Trinity College talks to explore portrayal of disability in literature
The Trinity series will address the representation of disability in the works of several well-known writers including Charles Dickens and Christy Brown, above
How disability is represented in children’s literature will be explored at a public talk in Trinity College Dublin next Monday, January 13th, at 7pm in the Trinity Long Room Hub. The talk is the first of seven free public talks which will analyse how disability has been written about in literature.
Dr Paul Delaney, assistant professor in English, said: “In Irish and international literature disability is typically represented in terms of shame, punishment, evil, lack or pity and it is unusual for a main character to be a person with disabilities. However, more than one billion people currently live with disability around the world and their representation has critical impact on their stigma and marginalisation. This series will explore some of these traditional patterns of representation. It will also engage with positive images of disabled people in literature, by disabled and non-disabled writers. By exploring how disability is represented in literature and by analysing works by disabled and non-disabled writers the series seeks to place issues of disability and writing central stage.”
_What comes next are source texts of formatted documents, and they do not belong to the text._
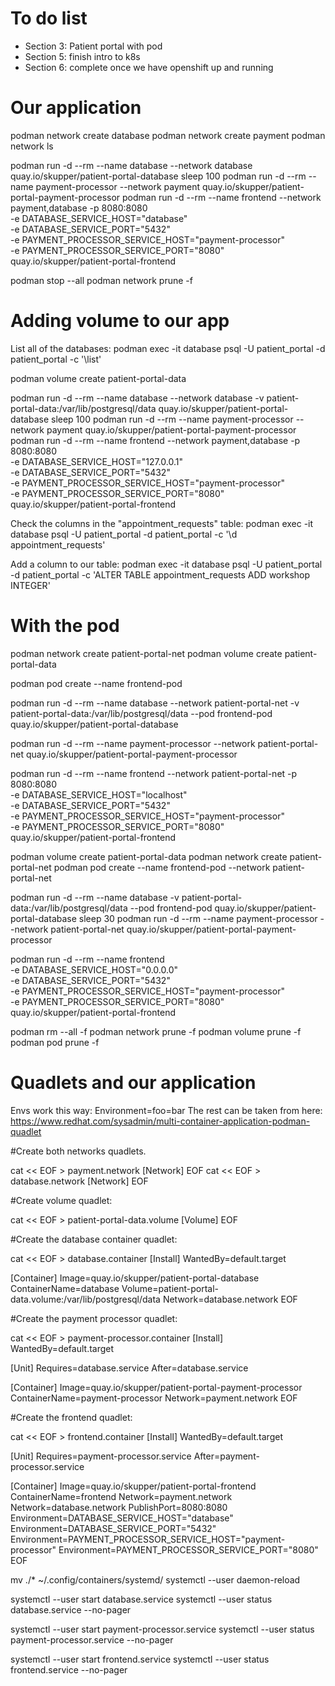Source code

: # To do list

 - Section 3: Patient portal with pod
 - Section 5: finish intro to k8s
 - Section 6: complete once we have openshift up and running

# Our application

podman network create database
podman network create payment
podman network ls

podman run -d --rm --name database --network database quay.io/skupper/patient-portal-database
sleep 100
podman run -d --rm --name payment-processor --network payment quay.io/skupper/patient-portal-payment-processor
podman run -d --rm --name frontend --network payment,database -p 8080:8080 \
-e DATABASE_SERVICE_HOST="database" \
-e DATABASE_SERVICE_PORT="5432" \
-e PAYMENT_PROCESSOR_SERVICE_HOST="payment-processor" \
-e PAYMENT_PROCESSOR_SERVICE_PORT="8080" \
quay.io/skupper/patient-portal-frontend

podman stop --all
podman network prune -f

# Adding volume to our app

List all of the databases: podman exec -it database psql -U patient_portal -d patient_portal -c '\list'

podman volume create patient-portal-data

podman run -d --rm --name database --network database -v patient-portal-data:/var/lib/postgresql/data quay.io/skupper/patient-portal-database
sleep 100
podman run -d --rm --name payment-processor --network payment quay.io/skupper/patient-portal-payment-processor
podman run -d --rm --name frontend --network payment,database -p 8080:8080 \
-e DATABASE_SERVICE_HOST="127.0.0.1" \
-e DATABASE_SERVICE_PORT="5432" \
-e PAYMENT_PROCESSOR_SERVICE_HOST="payment-processor" \
-e PAYMENT_PROCESSOR_SERVICE_PORT="8080" \
quay.io/skupper/patient-portal-frontend

Check the columns in the "appointment_requests" table:
podman exec -it database psql -U patient_portal -d patient_portal -c '\d appointment_requests'

Add a column to our table:
podman exec -it database psql -U patient_portal -d patient_portal -c 'ALTER TABLE appointment_requests ADD workshop INTEGER'

# With the pod

podman network create patient-portal-net
podman volume create patient-portal-data

podman pod create --name frontend-pod

podman run -d --rm --name database --network patient-portal-net -v patient-portal-data:/var/lib/postgresql/data --pod frontend-pod quay.io/skupper/patient-portal-database

podman run -d --rm --name payment-processor --network patient-portal-net quay.io/skupper/patient-portal-payment-processor

podman run -d --rm --name frontend --network patient-portal-net -p 8080:8080 \
-e DATABASE_SERVICE_HOST="localhost" \
-e DATABASE_SERVICE_PORT="5432" \
-e PAYMENT_PROCESSOR_SERVICE_HOST="payment-processor" \
-e PAYMENT_PROCESSOR_SERVICE_PORT="8080" \
quay.io/skupper/patient-portal-frontend



podman volume create patient-portal-data
podman network create patient-portal-net
podman pod create --name frontend-pod --network patient-portal-net

podman run -d --rm --name database -v patient-portal-data:/var/lib/postgresql/data --pod frontend-pod quay.io/skupper/patient-portal-database
sleep 30
podman run -d --rm --name payment-processor --network patient-portal-net quay.io/skupper/patient-portal-payment-processor

podman run -d --rm --name frontend \
-e DATABASE_SERVICE_HOST="0.0.0.0" \
-e DATABASE_SERVICE_PORT="5432" \
-e PAYMENT_PROCESSOR_SERVICE_HOST="payment-processor" \
-e PAYMENT_PROCESSOR_SERVICE_PORT="8080" \
quay.io/skupper/patient-portal-frontend


podman rm --all -f
podman network prune -f
podman volume prune -f 
podman pod prune -f

# Quadlets and our application

Envs work this way: Environment=foo=bar
The rest can be taken from here: https://www.redhat.com/sysadmin/multi-container-application-podman-quadlet

#Create both networks quadlets.

cat << EOF > payment.network
[Network]
EOF
cat << EOF > database.network
[Network]
EOF

#Create volume quadlet:

cat << EOF > patient-portal-data.volume
[Volume]
EOF

#Create the database container quadlet:

cat << EOF > database.container
[Install]
WantedBy=default.target

[Container]
Image=quay.io/skupper/patient-portal-database
ContainerName=database
Volume=patient-portal-data.volume:/var/lib/postgresql/data
Network=database.network
EOF

#Create the payment processor quadlet:

cat << EOF > payment-processor.container
[Install]
WantedBy=default.target

[Unit]
Requires=database.service
After=database.service

[Container]
Image=quay.io/skupper/patient-portal-payment-processor
ContainerName=payment-processor
Network=payment.network
EOF

#Create the frontend quadlet:

cat << EOF > frontend.container
[Install]
WantedBy=default.target

[Unit]
Requires=payment-processor.service
After=payment-processor.service

[Container]
Image=quay.io/skupper/patient-portal-frontend
ContainerName=frontend
Network=payment.network
Network=database.network
PublishPort=8080:8080
Environment=DATABASE_SERVICE_HOST="database"
Environment=DATABASE_SERVICE_PORT="5432"
Environment=PAYMENT_PROCESSOR_SERVICE_HOST="payment-processor"
Environment=PAYMENT_PROCESSOR_SERVICE_PORT="8080"
EOF


mv ./* ~/.config/containers/systemd/
systemctl --user daemon-reload

systemctl --user start database.service
systemctl --user status database.service --no-pager

systemctl --user start payment-processor.service
systemctl --user status payment-processor.service --no-pager

systemctl --user start frontend.service
systemctl --user status frontend.service  --no-pager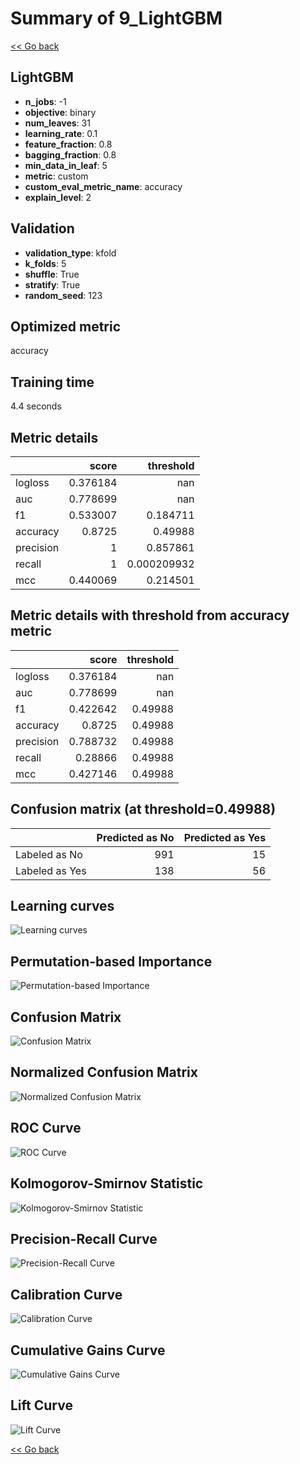 # Summary of 9_LightGBM

[<< Go back](../README.md)


## LightGBM
- **n_jobs**: -1
- **objective**: binary
- **num_leaves**: 31
- **learning_rate**: 0.1
- **feature_fraction**: 0.8
- **bagging_fraction**: 0.8
- **min_data_in_leaf**: 5
- **metric**: custom
- **custom_eval_metric_name**: accuracy
- **explain_level**: 2

## Validation
 - **validation_type**: kfold
 - **k_folds**: 5
 - **shuffle**: True
 - **stratify**: True
 - **random_seed**: 123

## Optimized metric
accuracy

## Training time

4.4 seconds

## Metric details
|           |    score |     threshold |
|:----------|---------:|--------------:|
| logloss   | 0.376184 | nan           |
| auc       | 0.778699 | nan           |
| f1        | 0.533007 |   0.184711    |
| accuracy  | 0.8725   |   0.49988     |
| precision | 1        |   0.857861    |
| recall    | 1        |   0.000209932 |
| mcc       | 0.440069 |   0.214501    |


## Metric details with threshold from accuracy metric
|           |    score |   threshold |
|:----------|---------:|------------:|
| logloss   | 0.376184 |   nan       |
| auc       | 0.778699 |   nan       |
| f1        | 0.422642 |     0.49988 |
| accuracy  | 0.8725   |     0.49988 |
| precision | 0.788732 |     0.49988 |
| recall    | 0.28866  |     0.49988 |
| mcc       | 0.427146 |     0.49988 |


## Confusion matrix (at threshold=0.49988)
|                |   Predicted as No |   Predicted as Yes |
|:---------------|------------------:|-------------------:|
| Labeled as No  |               991 |                 15 |
| Labeled as Yes |               138 |                 56 |

## Learning curves
![Learning curves](learning_curves.png)

## Permutation-based Importance
![Permutation-based Importance](permutation_importance.png)
## Confusion Matrix

![Confusion Matrix](confusion_matrix.png)


## Normalized Confusion Matrix

![Normalized Confusion Matrix](confusion_matrix_normalized.png)


## ROC Curve

![ROC Curve](roc_curve.png)


## Kolmogorov-Smirnov Statistic

![Kolmogorov-Smirnov Statistic](ks_statistic.png)


## Precision-Recall Curve

![Precision-Recall Curve](precision_recall_curve.png)


## Calibration Curve

![Calibration Curve](calibration_curve_curve.png)


## Cumulative Gains Curve

![Cumulative Gains Curve](cumulative_gains_curve.png)


## Lift Curve

![Lift Curve](lift_curve.png)



[<< Go back](../README.md)
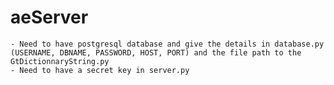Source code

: # aeServer
    - Need to have postgresql database and give the details in database.py (USERNAME, DBNAME, PASSWORD, HOST, PORT) and the file path to the GtDictionnaryString.py
    - Need to have a secret key in server.py
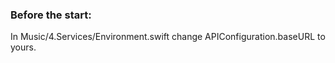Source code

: ### Before the start:
In Music/4.Services/Environment.swift change APIConfiguration.baseURL to yours.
Organised by Trinity’s School of English in conjunction with Trinity’s MSc in Disability Studies, the Disability and Literature lecture series will feature contributions from Trinity academics from the School of English and the National Institute for Intellectual Disability (School of Social Work and Social Policy) as well as the Centre for Deaf Studies. The series will also include speakers from the Disability Federation of Ireland, Arts & Disability Ireland and from the field of the contemporary arts.
The series will begin with a talk on children’s literature and disability with contributions from children’s author and former Laureate na nÓg Siobhan Parkinson, Dr Amanda Piesse, associate professor in English, Trinity, and Audrey Baker, St Patrick’s College, Drumcondra.
Other lectures will address the representation of disability in war writing, deaf people and literature as well as the representation of disability in the works of several well-known writers including Charles Dickens and Christy Brown.
The closing talk on Monday, February 7th will feature readings by contemporary disabled Irish artists. All talks will be signed by an ISL interpreter.